Temporary breakpoints are deleted after they have been hit. Any
further access to the Python breakpoint after it has been hit will
result in a runtime error (as that breakpoint has now been
automatically deleted). The optional @var{wp_class} argument defines
the class of watchpoint to create, if @var{type} is
@code{gdb.BP_WATCHPOINT}. If a watchpoint class is not provided, it
is assumed to be a @code{gdb.WP_WRITE} class.
@end defun
@defun Breakpoint.stop (self)
The @code{gdb.Breakpoint} class can be sub-classed and, in
particular, you may choose to implement the @code{stop} method.
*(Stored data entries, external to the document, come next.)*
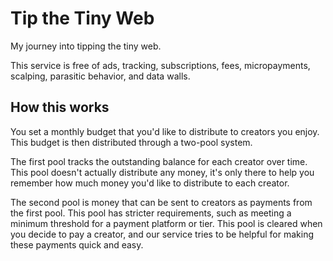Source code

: # Tip the Tiny Web

My journey into tipping the tiny web.

This service is free of ads, tracking, subscriptions, fees,
micropayments, scalping, parasitic behavior, and data walls.

## How this works

You set a monthly budget that you'd like to distribute to creators you enjoy.
This budget is then distributed through a two-pool system.

The first pool tracks the outstanding balance for each creator over time.
This pool doesn't actually distribute any money, it's only there to help you
remember how much money you'd like to distribute to each creator.

The second pool is money that can be sent to creators as payments from the first pool.
This pool has stricter requirements, such as meeting a minimum threshold for a payment platform
or tier. This pool is cleared when you decide to pay a creator, and our service tries
to be helpful for making these payments quick and easy.
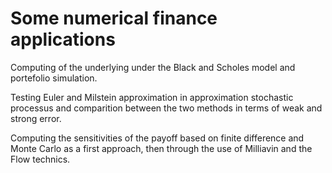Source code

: # Some numerical finance applications

Computing of the underlying under the Black and Scholes model and portefolio simulation. 

Testing Euler and Milstein approximation in approximation stochastic processus and comparition between the two methods in terms of weak and strong error. 

Computing the sensitivities of the payoff based on finite difference and Monte Carlo as a first approach, then through the use of Milliavin and the Flow technics. 
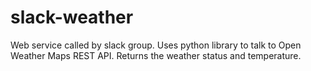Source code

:# slack-weather

Web service called by slack group.  Uses python library to talk to Open Weather Maps REST API.  Returns the weather status and temperature.


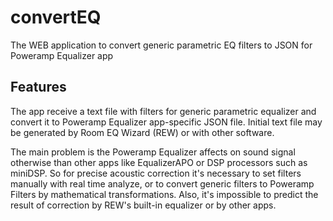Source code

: # convertEQ
The WEB application to convert generic parametric EQ filters to JSON for Poweramp Equalizer app

## Features
The app receive a text file with filters for generic parametric equalizer and convert it to Poweramp Equalizer app-specific JSON file. 
Initial text file may be generated by Room EQ Wizard (REW) or with other software.

The main problem is the Poweramp Equalizer affects on sound signal otherwise than other apps like EqualizerAPO or DSP processors such as miniDSP. So for precise acoustic correction it's necessary to set filters manually with real time analyze, or to convert generic filters to Poweramp Filters by mathematical transformations. Also, it's impossible to predict the result of correction by REW's built-in equalizer or by other apps.
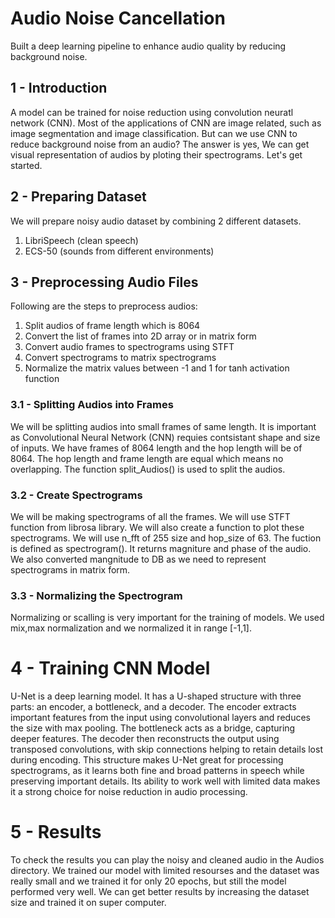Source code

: # Audio Noise Cancellation
Built a deep learning pipeline to enhance audio quality by reducing background noise.

## 1 - Introduction
A model can be trained for noise reduction using convolution neuratl network (CNN). Most of the applications of CNN are image related, such as image segmentation and image classification. But can we use CNN to reduce background noise from an audio? The answer is yes, We can get visual representation of audios by ploting their spectrograms. Let's get started.

## 2 - Preparing Dataset
We will prepare noisy audio dataset by combining 2 different datasets.
    
1. LibriSpeech (clean speech)
2. ECS-50 (sounds from different environments)

## 3 - Preprocessing Audio Files
Following are the steps to preprocess audios:

1. Split audios of frame length which is 8064
2. Convert the list of frames into 2D array or in matrix form
3. Convert audio frames to spectrograms using STFT
4. Convert spectrograms to matrix spectrograms
5. Normalize the matrix values between -1 and 1 for tanh activation function


### 3.1 - Splitting Audios into Frames
We will be splitting audios into small frames of same length. It is important as Convolutional Neural Network (CNN) requies contsistant shape and size of inputs. We have frames of 8064 length and the hop length will be of 8064. The hop length and frame length are equal which means no overlapping. The function split_Audios() is used to split the audios.

### 3.2 - Create Spectrograms
We will be making spectrograms of all the frames. We will use STFT function from librosa library. We will also create a function to plot these spectrograms. We will use n_fft of 255 size and hop_size of 63. The fuction is defined as spectrogram(). It returns magniture and phase of the audio. We also converted mangnitude to DB as we need to represent spectrograms in matrix form.

### 3.3 - Normalizing the Spectrogram
Normalizing or scalling is very important for the training of models. We used mix,max normalization and we normalized it in range [-1,1].

# 4 - Training CNN Model
U-Net is a deep learning model. It has a U-shaped structure with three parts: an encoder, a bottleneck, and a decoder. The encoder extracts important features from the input using convolutional layers and reduces the size with max pooling. The bottleneck acts as a bridge, capturing deeper features. The decoder then reconstructs the output using transposed convolutions, with skip connections helping to retain details lost during encoding. This structure makes U-Net great for processing spectrograms, as it learns both fine and broad patterns in speech while preserving important details. Its ability to work well with limited data makes it a strong choice for noise reduction in audio processing.

# 5 - Results
To check the results you can play the noisy and cleaned audio in the Audios directory. We trained our model with limited resourses and the dataset was really small and we trained it for only 20 epochs, but still the model performed very well. We can get better results by increasing the dataset size and trained it on super computer.
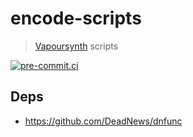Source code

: # encode-scripts

> [Vapoursynth](https://github.com/vapoursynth/vapoursynth) scripts

[![pre-commit.ci](https://results.pre-commit.ci/badge/github/DeadNews/encode-scripts/main.svg)](https://results.pre-commit.ci/latest/github/DeadNews/encode-scripts/main)

## Deps

- <https://github.com/DeadNews/dnfunc>
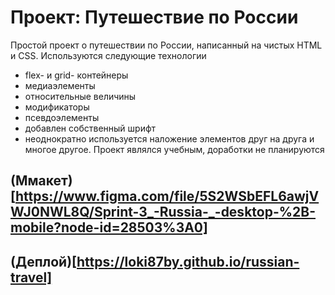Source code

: # Проект: Путешествие по России 

Простой проект о путешествии по России, написанный на чистых HTML и CSS.
Используются следующие технологии
* flex- и grid- контейнеры 
* медиаэлементы 
* относительные величины 
* модификаторы 
* псевдоэлементы
* добавлен собственный шрифт
* неоднократно используется наложение элементов друг на друга
 и многое другое. 
Проект являлся учебным, доработки не планируются

## (Ммакет)[https://www.figma.com/file/5S2WSbEFL6awjVWJ0NWL8Q/Sprint-3_-Russia-_-desktop-%2B-mobile?node-id=28503%3A0]

## (Деплой)[https://loki87by.github.io/russian-travel]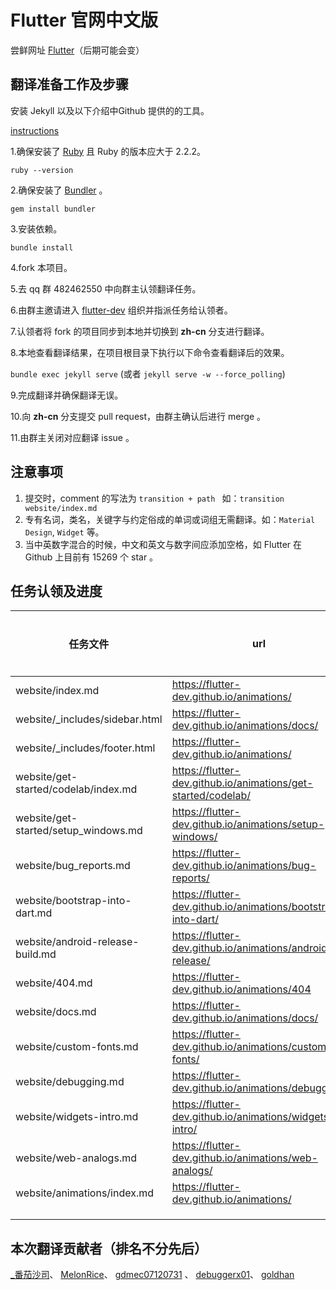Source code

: # Flutter 官网中文版

尝鲜网址 [Flutter](http://doc.flutter-dev.cn)（后期可能会变）



## 翻译准备工作及步骤

安装 Jekyll 以及以下介绍中Github 提供的的工具。

[instructions](https://help.github.com/articles/using-jekyll-with-pages/)


1.确保安装了 [Ruby](https://www.ruby-lang.org/en/documentation/installation/) 且 Ruby 的版本应大于 2.2.2。

`ruby --version`

2.确保安装了 [Bundler](http://bundler.io/) 。

`gem install bundler`

3.安装依赖。

`bundle install`

4.fork 本项目。

5.去 qq 群 482462550 中向群主认领翻译任务。

6.由群主邀请进入 [flutter-dev](https://github.com/flutter-dev) 组织并指派任务给认领者。

7.认领者将 fork 的项目同步到本地并切换到 **zh-cn** 分支进行翻译。

8.本地查看翻译结果，在项目根目录下执行以下命令查看翻译后的效果。

`bundle exec jekyll serve` (或者 `jekyll serve -w --force_polling`)

9.完成翻译并确保翻译无误。

10.向 **zh-cn** 分支提交 pull request，由群主确认后进行 merge 。

11.由群主关闭对应翻译 issue 。

## 注意事项
1. 提交时，comment 的写法为 `transition + path ` 如：`transition website/index.md`
2. 专有名词，类名，关键字与约定俗成的单词或词组无需翻译。如：`Material Design`, `Widget` 等。
3. 当中英数字混合的时候，中文和英文与数字间应添加空格，如 Flutter 在 Github 上目前有 15269 个 star 。


## 任务认领及进度
| 任务文件 | url | 是否完成 | 译者 |
| ---------- | --- | ----------- | ----- |
| website/index.md |https://flutter-dev.github.io/animations/  | ok | [_番茄沙司](https://github.com/ZhangQinglian) | 
| website/_includes/sidebar.html | https://flutter-dev.github.io/animations/docs/ | ok | [_番茄沙司](https://github.com/ZhangQinglian) | 
| website/_includes/footer.html |https://flutter-dev.github.io/animations/ |  ok | [\_番茄沙司](https://github.com/ZhangQinglian) | 
| website/get-started/codelab/index.md | https://flutter-dev.github.io/animations/get-started/codelab/  | no | [MelonRice](https://github.com/MelonRice) | 
| website/get-started/setup_windows.md |  https://flutter-dev.github.io/animations/setup-windows/  |  ok  |  [gdmec07120731](https://github.com/gdmec07120731)  |
| website/bug_reports.md |https://flutter-dev.github.io/animations/bug-reports/ | ok | [debuggerx01](https://github.com/debuggerx01)|
| website/bootstrap-into-dart.md  |  https://flutter-dev.github.io/animations/bootstrap-into-dart/ | ok | [debuggerx01](https://github.com/debuggerx01) |
| website/android-release-build.md|  https://flutter-dev.github.io/animations/android-release/ | no   |     |   
| website/404.md  | https://flutter-dev.github.io/animations/404 | no   |   [MuffinYu](https://github.com/MuffinYu)  |   
| website/docs.md | https://flutter-dev.github.io/animations/docs/ |  no  |     |   
| website/custom-fonts.md  |  https://flutter-dev.github.io/animations/custom-fonts/  |  no |     |   
| website/debugging.md  | https://flutter-dev.github.io/animations/debugging/   |  no |     |   
| website/widgets-intro.md   |  https://flutter-dev.github.io/animations/widgets-intro/  | no  |  [goldhan](https://github.com/goldhan)   |   
| website/web-analogs.md   | 	https://flutter-dev.github.io/animations/web-analogs/   | no  |  [tain335](https://github.com/tain335)   |   
| website/animations/index.md   |  https://flutter-dev.github.io/animations/  |  no  |  [Zhevol](https://github.com/Zhevol)   |   
|    |    |   |     |   
|    |    |   |     |   
|    |    |   |     |   


## 本次翻译贡献者（排名不分先后）
[_番茄沙司](https://github.com/ZhangQinglian)、
[MelonRice](https://github.com/MelonRice)、
[gdmec07120731](https://github.com/gdmec07120731) 、
[debuggerx01](https://github.com/debuggerx01)、
[goldhan](https://github.com/goldhan)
If this method is defined in a sub-class of @code{gdb.Breakpoint},
it will be called when the inferior reaches any location of a
breakpoint which instantiates that sub-class. If the method returns
@code{True}, the inferior will be stopped at the location of the
breakpoint, otherwise the inferior will continue.
If there are multiple breakpoints at the same location with a
@code{stop} method, each one will be called regardless of the
return status of the previous. This ensures that all @code{stop}
methods have a chance to execute at that location. In this scenario
if one of the methods returns @code{True} but the others return
@code{False}, the inferior will still be stopped.
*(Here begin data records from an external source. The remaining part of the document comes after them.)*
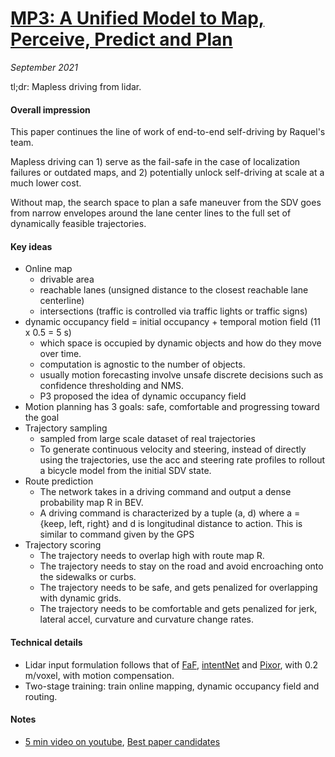 # [MP3: A Unified Model to Map, Perceive, Predict and Plan](https://arxiv.org/abs/2101.06806)

_September 2021_

tl;dr: Mapless driving from lidar.

#### Overall impression
This paper continues the line of work of end-to-end self-driving by Raquel's team. 

Mapless driving can 1) serve as the fail-safe in the case of localization failures or outdated maps, and 2) potentially unlock self-driving at scale at a much lower cost.

Without map, the search space to plan a safe maneuver from the SDV goes from narrow envelopes around the lane center lines to the full set of dynamically feasible trajectories.

#### Key ideas
- Online map
	- drivable area
	- reachable lanes (unsigned distance to the closest reachable lane centerline)
	- intersections (traffic is controlled via traffic lights or traffic signs)
- dynamic occupancy field = initial occupancy + temporal motion field (11 x 0.5 = 5 s)
	- which space is occupied by dynamic objects and how do they move over time.
	- computation is agnostic to the number of objects.
	- usually motion forecasting involve unsafe discrete decisions such as confidence thresholding and NMS.
	- P3 proposed the idea of dynamic occupancy field
- Motion planning has 3 goals: safe, comfortable and progressing toward the goal
- Trajectory sampling
	- sampled from large scale dataset of real trajectories
	- To generate continuous velocity and steering, instead of directly using the trajectories, use the acc and steering rate profiles to rollout a bicycle model from the initial SDV state.
- Route prediction
	- The network takes in a driving command and output a dense probability map R in BEV.
	- A driving command is characterized by a tuple (a, d) where a = {keep, left, right} and d is longitudinal distance to action. This is similar to command given by the GPS
- Trajectory scoring
	- The trajectory needs to overlap high with route map R.
	- The trajectory needs to stay on the road and avoid encroaching onto the sidewalks or curbs.
	- The trajectory needs to be safe, and gets penalized for overlapping with dynamic grids.
	- The trajectory needs to be comfortable and gets penalized for jerk, lateral accel, curvature and curvature change rates.

#### Technical details
- Lidar input formulation follows that of [FaF](faf.md), [intentNet](intentnet.md) and [Pixor](pixor.md), with 0.2 m/voxel, with motion compensation.
- Two-stage training: train online mapping, dynamic occupancy field and routing.

#### Notes
- [5 min video on youtube](https://www.youtube.com/watch?v=8LPrYcWZaRc), [Best paper candidates](http://cvpr2021.thecvf.com/node/290)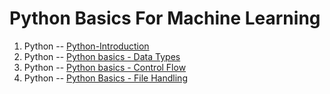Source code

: # Python Basics For Machine Learning

1. Python -- [Python-Introduction](python/python-basics)
2. Python -- [Python basics - Data Types](python/python-basics)
3. Python -- [Python basics - Control Flow](python/python-basics)
4. Python -- [Python Basics - File Handling](python/python-basics)

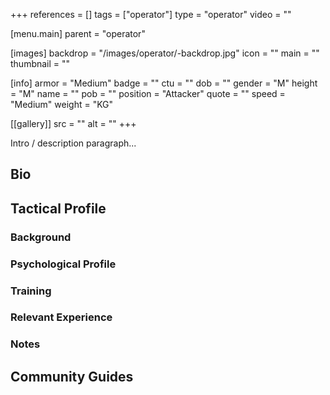 +++
references = []
tags = ["operator"]
type = "operator"
video = ""

[menu.main]
  parent = "operator"

[images]
  backdrop = "/images/operator/-backdrop.jpg"
  icon = ""
  main = ""
  thumbnail = ""

[info]
  armor = "Medium"
  badge = ""
  ctu = ""
  dob = ""
  gender = "M"
  height = "M"
  name = ""
  pob = ""
  position = "Attacker"
  quote = ""
  speed = "Medium"
  weight = "KG"

[[gallery]]
  src = ""
  alt = ""
+++

Intro / description paragraph...<!--more-->

## Bio

## Tactical Profile

### Background

### Psychological Profile

### Training

### Relevant Experience

### Notes

## Community Guides
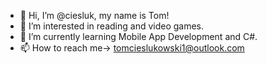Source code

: - 👋 Hi, I’m @ciesluk, my name is Tom!
- 👀 I’m interested in reading and video games.
- 🌱 I’m currently learning Mobile App Development and C#. 
- 📫 How to reach me-> tomcieslukowski1@outlook.com

<!---
ciesluk/ciesluk is a ✨ special ✨ repository because its `README.md` (this file) appears on your GitHub profile.
You can click the Preview link to take a look at your changes.
--->

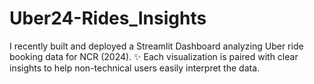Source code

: # Uber24-Rides_Insights
I recently built and deployed a Streamlit Dashboard analyzing Uber ride booking data for NCR (2024). ✨ Each visualization is paired with clear insights to help non-technical users easily interpret the data.
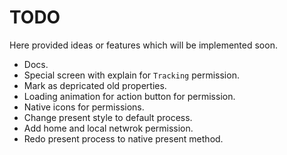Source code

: # TODO

Here provided ideas or features which will be implemented soon.

- Docs.
- Special screen with explain for `Tracking` permission.
- Mark as depricated old properties.
- Loading animation for action button for permission.
- Native icons for permissions.
- Change present style to default process.
- Add home and local netwrok permission.
- Redo present process to native present method.
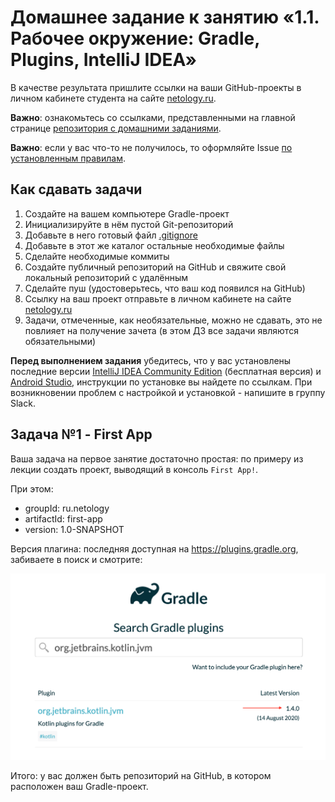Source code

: # Домашнее задание к занятию «1.1. Рабочее окружение: Gradle, Plugins, IntelliJ IDEA»

В качестве результата пришлите ссылки на ваши GitHub-проекты в личном кабинете студента на сайте [netology.ru](https://netology.ru).

**Важно**: ознакомьтесь со ссылками, представленными на главной странице [репозитория с домашними заданиями](../README.md).

**Важно**: если у вас что-то не получилось, то оформляйте Issue [по установленным правилам](../report-requirements.md).

## Как сдавать задачи

1. Создайте на вашем компьютере Gradle-проект
1. Инициализируйте в нём пустой Git-репозиторий
1. Добавьте в него готовый файл [.gitignore](../.gitignore)
1. Добавьте в этот же каталог остальные необходимые файлы
1. Сделайте необходимые коммиты
1. Создайте публичный репозиторий на GitHub и свяжите свой локальный репозиторий с удалённым
1. Сделайте пуш (удостоверьтесь, что ваш код появился на GitHub)
1. Ссылку на ваш проект отправьте в личном кабинете на сайте [netology.ru](https://netology.ru)
1. Задачи, отмеченные, как необязательные, можно не сдавать, это не повлияет на получение зачета (в этом ДЗ все задачи являются обязательными)

**Перед выполнением задания** убедитесь, что у вас установлены последние версии [IntelliJ IDEA Community Edition](https://github.com/netology-code/guides/tree/master/intellij_idea) (бесплатная версия) и [Android Studio](https://github.com/netology-code/guides/blob/master/android/android_studio/instruction1.md), инструкции по установке вы найдете по ссылкам. При возникновении проблем с настройкой и установкой - напишите в группу Slack.

## Задача №1 - First App

Ваша задача на первое занятие достаточно простая: по примеру из лекции создать проект, выводящий в консоль `First App!`.

При этом:
* groupId: ru.netology
* artifactId: first-app
* version: 1.0-SNAPSHOT

Версия плагина: последняя доступная на https://plugins.gradle.org, забиваете в поиск и смотрите:

![](pic/gradle-plugins.png)

Итого: у вас должен быть репозиторий на GitHub, в котором расположен ваш Gradle-проект.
You should not alter the execution state of the inferior (i.e.@:, step,
next, etc.), alter the current frame context (i.e.@:, change the current
active frame), or alter, add or delete any breakpoint. As a general
rule, you should not alter any data within @value{GDBN} or the inferior
at this time.
Example @code{stop} implementation:
@smallexample
class MyBreakpoint (gdb.Breakpoint):
def stop (self):
inf_val = gdb.parse_and_eval("foo")
if inf_val == 3:
return True
return False
@end smallexample
@end defun
The available watchpoint types represented by constants are defined in the
@code{gdb} module:
@vtable @code
@vindex WP_READ
@item gdb.WP_READ
Read only watchpoint.
@vindex WP_WRITE
@item gdb.WP_WRITE
Write only watchpoint.
@vindex WP_ACCESS
@item gdb.WP_ACCESS
Read/Write watchpoint.
@end vtable
@defun Breakpoint.is_valid ()
Return @code{True} if this @code{Breakpoint} object is valid,
@code{False} otherwise. A @code{Breakpoint} object can become invalid
if the user deletes the breakpoint. In this case, the object still
exists, but the underlying breakpoint does not. In the cases of
watchpoint scope, the watchpoint remains valid even if execution of the
inferior leaves the scope of that watchpoint.
@end defun
@defun Breakpoint.delete ()
Permanently deletes the @value{GDBN} breakpoint. This also
invalidates the Python @code{Breakpoint} object. Any further access
to this object's attributes or methods will raise an error.
@end defun
@defvar Breakpoint.enabled
This attribute is @code{True} if the breakpoint is enabled, and
@code{False} otherwise. This attribute is writable. You can use it to enable
or disable the breakpoint.
@end defvar
@defvar Breakpoint.silent
This attribute is @code{True} if the breakpoint is silent, and
@code{False} otherwise. This attribute is writable.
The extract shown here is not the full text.